WHAT YOU NEED TO DO: Across the listing below, how many lines have the word "array" in them? Provide only the number.

PROVIDED RECORDS:

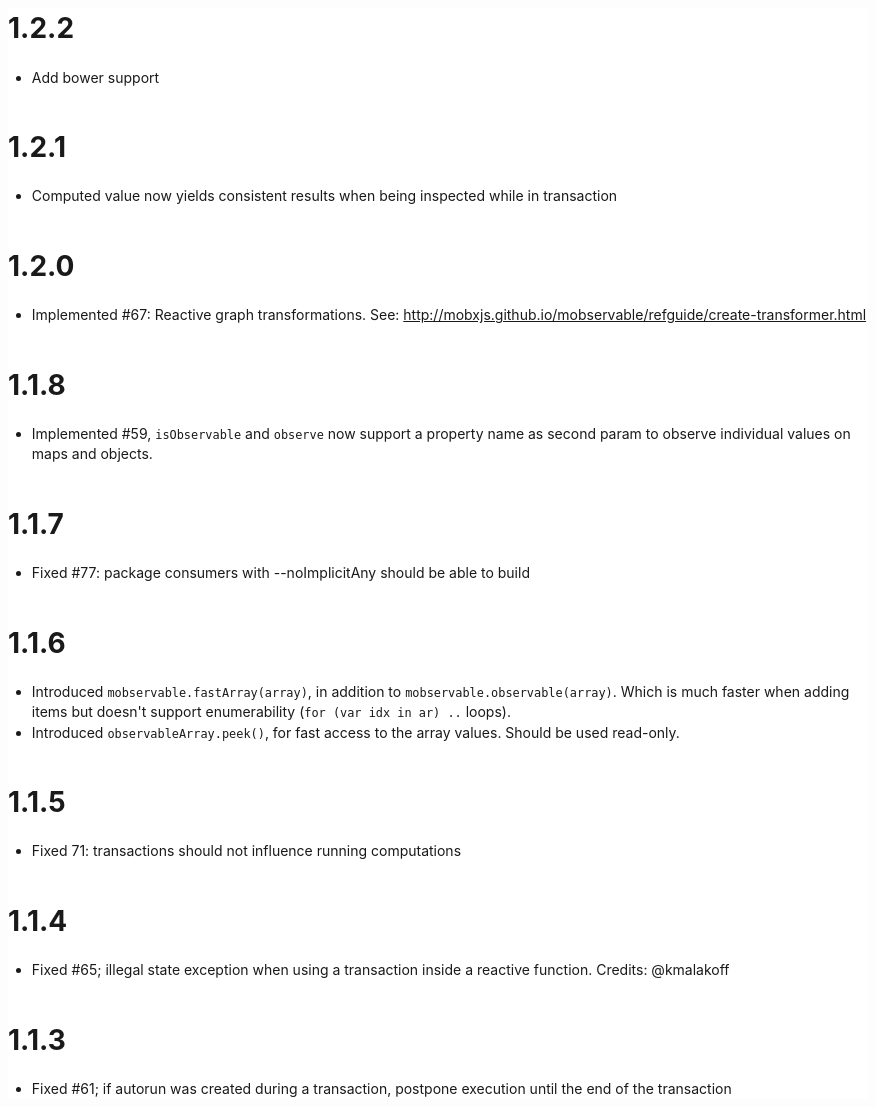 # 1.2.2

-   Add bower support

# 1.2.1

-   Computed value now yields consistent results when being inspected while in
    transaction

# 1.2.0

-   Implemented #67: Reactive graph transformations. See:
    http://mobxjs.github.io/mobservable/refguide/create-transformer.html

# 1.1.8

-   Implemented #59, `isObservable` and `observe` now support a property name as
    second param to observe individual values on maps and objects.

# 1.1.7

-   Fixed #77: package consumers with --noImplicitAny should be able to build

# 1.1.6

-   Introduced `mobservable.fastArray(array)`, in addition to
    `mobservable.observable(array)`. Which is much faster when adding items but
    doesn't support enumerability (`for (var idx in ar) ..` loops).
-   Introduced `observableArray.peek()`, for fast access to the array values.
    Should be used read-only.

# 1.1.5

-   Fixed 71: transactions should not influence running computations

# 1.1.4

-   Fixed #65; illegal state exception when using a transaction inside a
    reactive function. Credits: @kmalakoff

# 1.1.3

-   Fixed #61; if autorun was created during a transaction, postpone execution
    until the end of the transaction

REPLY: 3